_Assigned task_
Return all the entries. Match them word for word.

(Records contained in a dataset)

* * * * * * *

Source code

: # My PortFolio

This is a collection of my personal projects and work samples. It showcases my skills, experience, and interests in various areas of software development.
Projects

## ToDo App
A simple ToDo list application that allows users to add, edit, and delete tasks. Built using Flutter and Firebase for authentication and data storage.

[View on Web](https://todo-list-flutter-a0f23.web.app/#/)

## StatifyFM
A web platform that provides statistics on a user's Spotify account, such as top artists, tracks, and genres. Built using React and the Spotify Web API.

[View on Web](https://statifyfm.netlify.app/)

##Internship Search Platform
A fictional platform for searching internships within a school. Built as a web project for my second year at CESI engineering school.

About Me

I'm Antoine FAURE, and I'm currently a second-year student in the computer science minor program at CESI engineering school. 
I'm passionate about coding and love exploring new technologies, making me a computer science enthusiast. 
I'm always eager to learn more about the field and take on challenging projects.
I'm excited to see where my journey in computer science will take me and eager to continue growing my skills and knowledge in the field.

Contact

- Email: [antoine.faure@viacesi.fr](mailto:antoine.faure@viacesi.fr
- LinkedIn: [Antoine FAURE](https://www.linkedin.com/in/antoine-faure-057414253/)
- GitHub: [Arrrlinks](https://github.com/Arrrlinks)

* * * * * * *

_Result of the exercise_
Source code

: # My PortFolio

This is a collection of my personal projects and work samples. It showcases my skills, experience, and interests in various areas of software development.
Projects

## ToDo App
A simple ToDo list application that allows users to add, edit, and delete tasks. Built using Flutter and Firebase for authentication and data storage.

[View on Web](https://todo-list-flutter-a0f23.web.app/#/)

## StatifyFM
A web platform that provides statistics on a user's Spotify account, such as top artists, tracks, and genres. Built using React and the Spotify Web API.

[View on Web](https://statifyfm.netlify.app/)

##Internship Search Platform
A fictional platform for searching internships within a school. Built as a web project for my second year at CESI engineering school.

About Me

I'm Antoine FAURE, and I'm currently a second-year student in the computer science minor program at CESI engineering school. 
I'm passionate about coding and love exploring new technologies, making me a computer science enthusiast. 
I'm always eager to learn more about the field and take on challenging projects.
I'm excited to see where my journey in computer science will take me and eager to continue growing my skills and knowledge in the field.

Contact

- Email: [antoine.faure@viacesi.fr](mailto:antoine.faure@viacesi.fr
- LinkedIn: [Antoine FAURE](https://www.linkedin.com/in/antoine-faure-057414253/)
- GitHub: [Arrrlinks](https://github.com/Arrrlinks)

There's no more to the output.